Archbishop Francis A Chullikatt, the Holy See’s Permanent Observer at the United Nations, told the Tenth Session of the Open Working Group on the Sustainable Development Goals last Friday in New York, that Pope Francis was vehement in his belief that ‘the need to resolve the structural causes of poverty cannot be delayed.’
The archbishop said that it was fortunate that in the fight against poverty ‘through trial-and-error, society itself has developed it’s own basic building block the family.’
“It is within the family that the next generation of humanity is welcomed, fed, clothed, and provided form,” he said. “Setting a development agenda for the next 15 years is a powerful gesture of intergenerational solidarity.
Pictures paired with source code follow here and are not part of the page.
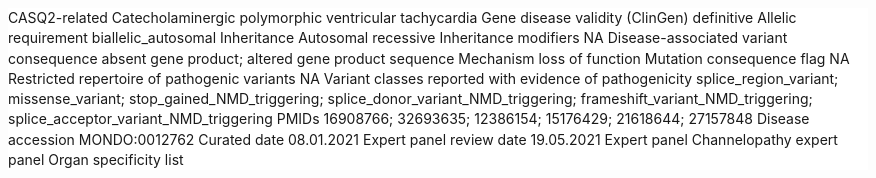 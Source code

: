    <td style="text-align:left;font-weight: bold;"> CASQ2-related Catecholaminergic polymorphic ventricular tachycardia </td>
  </tr>
  <tr>
   <td style="text-align:left;width: 6cm; "> Gene disease validity (ClinGen) </td>
   <td style="text-align:left;"> definitive </td>
  </tr>
  <tr>
   <td style="text-align:left;width: 6cm; "> Allelic requirement </td>
   <td style="text-align:left;"> biallelic_autosomal </td>
  </tr>
  <tr>
   <td style="text-align:left;width: 6cm; "> Inheritance </td>
   <td style="text-align:left;"> Autosomal recessive </td>
  </tr>
  <tr>
   <td style="text-align:left;width: 6cm; "> Inheritance modifiers </td>
   <td style="text-align:left;"> NA </td>
  </tr>
  <tr>
   <td style="text-align:left;width: 6cm; "> Disease-associated variant consequence </td>
   <td style="text-align:left;"> absent gene product; altered gene product sequence </td>
  </tr>
  <tr>
   <td style="text-align:left;width: 6cm; "> Mechanism </td>
   <td style="text-align:left;"> loss of function </td>
  </tr>
  <tr>
   <td style="text-align:left;width: 6cm; "> Mutation consequence flag </td>
   <td style="text-align:left;"> NA </td>
  </tr>
  <tr>
   <td style="text-align:left;width: 6cm; "> Restricted repertoire of pathogenic variants </td>
   <td style="text-align:left;"> NA </td>
  </tr>
  <tr>
   <td style="text-align:left;width: 6cm; "> Variant classes reported with evidence of pathogenicity </td>
   <td style="text-align:left;"> splice_region_variant; missense_variant; stop_gained_NMD_triggering; splice_donor_variant_NMD_triggering; frameshift_variant_NMD_triggering; splice_acceptor_variant_NMD_triggering </td>
  </tr>
  <tr>
   <td style="text-align:left;width: 6cm; "> PMIDs </td>
   <td style="text-align:left;"> 16908766; 32693635; 12386154; 15176429; 21618644; 27157848 </td>
  </tr>
  <tr>
   <td style="text-align:left;width: 6cm; "> Disease accession </td>
   <td style="text-align:left;"> MONDO:0012762 </td>
  </tr>
  <tr>
   <td style="text-align:left;width: 6cm; "> Curated date </td>
   <td style="text-align:left;"> 08.01.2021 </td>
  </tr>
  <tr>
   <td style="text-align:left;width: 6cm; "> Expert panel review date </td>
   <td style="text-align:left;"> 19.05.2021 </td>
  </tr>
  <tr>
   <td style="text-align:left;width: 6cm; "> Expert panel </td>
   <td style="text-align:left;"> Channelopathy expert panel </td>
  </tr>
  <tr>
   <td style="text-align:left;width: 6cm; "> Organ specificity list </td>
The future we want becomes, then, the future we want for our children and our children’s children.”
He also warned the assembled diplomats that ‘obstinacy in recognizing the obvious role of the family in eradicating poverty and addressing its causes with family-sensitive policies that bolster the stability of this most fundamental of societal institutions is highly irresponsible and ultimately counter-productive on the part of governments’.
The Open Working Group is believed to hold the power to set the pattern of the UN for the next 15 years.
Mgr Peter Smith, a former Chancellor of Glasgow Archdiocese, is an attaché to the Holy See’s Permanent Observer mission at the United Nations in New York.